** Task prompt **
Line by line, print the records exactly as they are, dropping the pictures.

Items from a data source:

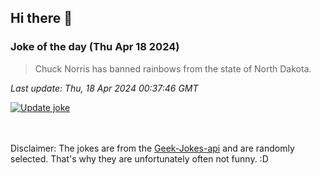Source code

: ## Hi there 👋

### Joke of the day (Thu Apr 18 2024)
<!-- joke -->
>Chuck Norris has banned rainbows from the state of North Dakota.
<!-- /joke -->

*Last update: Thu, 18 Apr 2024 00:37:46 GMT*

[![Update joke](https://github.com/nclskfm/nclskfm/actions/workflows/joke.yml/badge.svg)](https://github.com/nclskfm/nclskfm/actions/workflows/joke.yml)

<br><br>
Disclaimer: The jokes are from the [Geek-Jokes-api](https://github.com/sameerkumar18/geek-joke-api) and are randomly selected. That's why they are unfortunately often not funny. :D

** Response **
Source code

: ## Hi there 👋

### Joke of the day (Thu Apr 18 2024)
<!-- joke -->
>Chuck Norris has banned rainbows from the state of North Dakota.
<!-- /joke -->

*Last update: Thu, 18 Apr 2024 00:37:46 GMT*

[![Update joke](https://github.com/nclskfm/nclskfm/actions/workflows/joke.yml/badge.svg)](https://github.com/nclskfm/nclskfm/actions/workflows/joke.yml)

<br><br>
Disclaimer: The jokes are from the [Geek-Jokes-api](https://github.com/sameerkumar18/geek-joke-api) and are randomly selected. That's why they are unfortunately often not funny. :D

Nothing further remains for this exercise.